PROBLEM REQUIREMENTS -
Count every line in the data that contains the word "like", then report that number alone.

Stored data
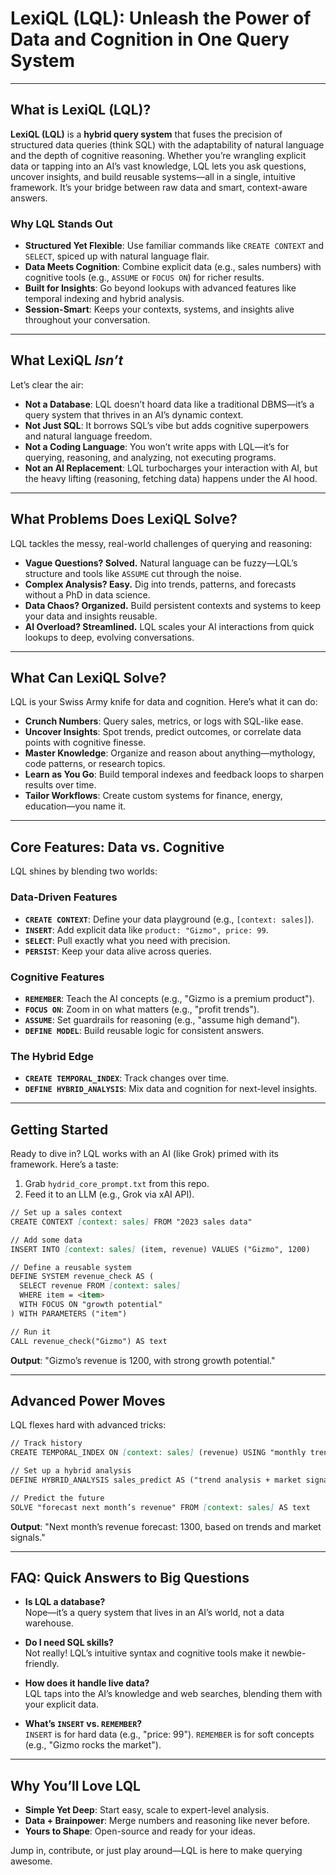 # LexiQL (LQL): Unleash the Power of Data and Cognition in One Query System

---

## What is LexiQL (LQL)?

**LexiQL (LQL)** is a **hybrid query system** that fuses the precision of structured data queries (think SQL) with the adaptability of natural language and the depth of cognitive reasoning. Whether you’re wrangling explicit data or tapping into an AI’s vast knowledge, LQL lets you ask questions, uncover insights, and build reusable systems—all in a single, intuitive framework. It’s your bridge between raw data and smart, context-aware answers.

### Why LQL Stands Out
- **Structured Yet Flexible**: Use familiar commands like `CREATE CONTEXT` and `SELECT`, spiced up with natural language flair.
- **Data Meets Cognition**: Combine explicit data (e.g., sales numbers) with cognitive tools (e.g., `ASSUME` or `FOCUS ON`) for richer results.
- **Built for Insights**: Go beyond lookups with advanced features like temporal indexing and hybrid analysis.
- **Session-Smart**: Keeps your contexts, systems, and insights alive throughout your conversation.

---

## What LexiQL *Isn’t*

Let’s clear the air:
- **Not a Database**: LQL doesn’t hoard data like a traditional DBMS—it’s a query system that thrives in an AI’s dynamic context.
- **Not Just SQL**: It borrows SQL’s vibe but adds cognitive superpowers and natural language freedom.
- **Not a Coding Language**: You won’t write apps with LQL—it’s for querying, reasoning, and analyzing, not executing programs.
- **Not an AI Replacement**: LQL turbocharges your interaction with AI, but the heavy lifting (reasoning, fetching data) happens under the AI hood.

---

## What Problems Does LexiQL Solve?

LQL tackles the messy, real-world challenges of querying and reasoning:

- **Vague Questions? Solved.** Natural language can be fuzzy—LQL’s structure and tools like `ASSUME` cut through the noise.
- **Complex Analysis? Easy.** Dig into trends, patterns, and forecasts without a PhD in data science.
- **Data Chaos? Organized.** Build persistent contexts and systems to keep your data and insights reusable.
- **AI Overload? Streamlined.** LQL scales your AI interactions from quick lookups to deep, evolving conversations.

---

## What Can LexiQL Solve?

LQL is your Swiss Army knife for data and cognition. Here’s what it can do:

- **Crunch Numbers**: Query sales, metrics, or logs with SQL-like ease.
- **Uncover Insights**: Spot trends, predict outcomes, or correlate data points with cognitive finesse.
- **Master Knowledge**: Organize and reason about anything—mythology, code patterns, or research topics.
- **Learn as You Go**: Build temporal indexes and feedback loops to sharpen results over time.
- **Tailor Workflows**: Create custom systems for finance, energy, education—you name it.

---

## Core Features: Data vs. Cognitive

LQL shines by blending two worlds:

### **Data-Driven Features**
- **`CREATE CONTEXT`**: Define your data playground (e.g., `[context: sales]`).
- **`INSERT`**: Add explicit data like `product: "Gizmo", price: 99`.
- **`SELECT`**: Pull exactly what you need with precision.
- **`PERSIST`**: Keep your data alive across queries.

### **Cognitive Features**
- **`REMEMBER`**: Teach the AI concepts (e.g., "Gizmo is a premium product").
- **`FOCUS ON`**: Zoom in on what matters (e.g., "profit trends").
- **`ASSUME`**: Set guardrails for reasoning (e.g., "assume high demand").
- **`DEFINE MODEL`**: Build reusable logic for consistent answers.

### **The Hybrid Edge**
- **`CREATE TEMPORAL_INDEX`**: Track changes over time.
- **`DEFINE HYBRID_ANALYSIS`**: Mix data and cognition for next-level insights.

---

## Getting Started

Ready to dive in? LQL works with an AI (like Grok) primed with its framework. Here’s a taste:

1. Grab `hydrid_core_prompt.txt` from this repo.  
2. Feed it to an LLM (e.g., Grok via xAI API).  

```markdown
// Set up a sales context
CREATE CONTEXT [context: sales] FROM "2023 sales data"

// Add some data
INSERT INTO [context: sales] (item, revenue) VALUES ("Gizmo", 1200)

// Define a reusable system
DEFINE SYSTEM revenue_check AS (
  SELECT revenue FROM [context: sales]
  WHERE item = <item>
  WITH FOCUS ON "growth potential"
) WITH PARAMETERS ("item")

// Run it
CALL revenue_check("Gizmo") AS text
```

**Output**: "Gizmo’s revenue is 1200, with strong growth potential."

---

## Advanced Power Moves

LQL flexes hard with advanced tricks:

```markdown
// Track history
CREATE TEMPORAL_INDEX ON [context: sales] (revenue) USING "monthly trends"

// Set up a hybrid analysis
DEFINE HYBRID_ANALYSIS sales_predict AS ("trend analysis + market signals")

// Predict the future
SOLVE "forecast next month’s revenue" FROM [context: sales] AS text
```

**Output**: "Next month’s revenue forecast: 1300, based on trends and market signals."

---

## FAQ: Quick Answers to Big Questions

- **Is LQL a database?**  
  Nope—it’s a query system that lives in an AI’s world, not a data warehouse.

- **Do I need SQL skills?**  
  Not really! LQL’s intuitive syntax and cognitive tools make it newbie-friendly.

- **How does it handle live data?**  
  LQL taps into the AI’s knowledge and web searches, blending them with your explicit data.

- **What’s `INSERT` vs. `REMEMBER`?**  
  `INSERT` is for hard data (e.g., "price: 99"). `REMEMBER` is for soft concepts (e.g., "Gizmo rocks the market").

---

## Why You’ll Love LQL

- **Simple Yet Deep**: Start easy, scale to expert-level analysis.
- **Data + Brainpower**: Merge numbers and reasoning like never before.
- **Yours to Shape**: Open-source and ready for your ideas.

Jump in, contribute, or just play around—LQL is here to make querying awesome.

SOLUTION FOR THIS TASK -
8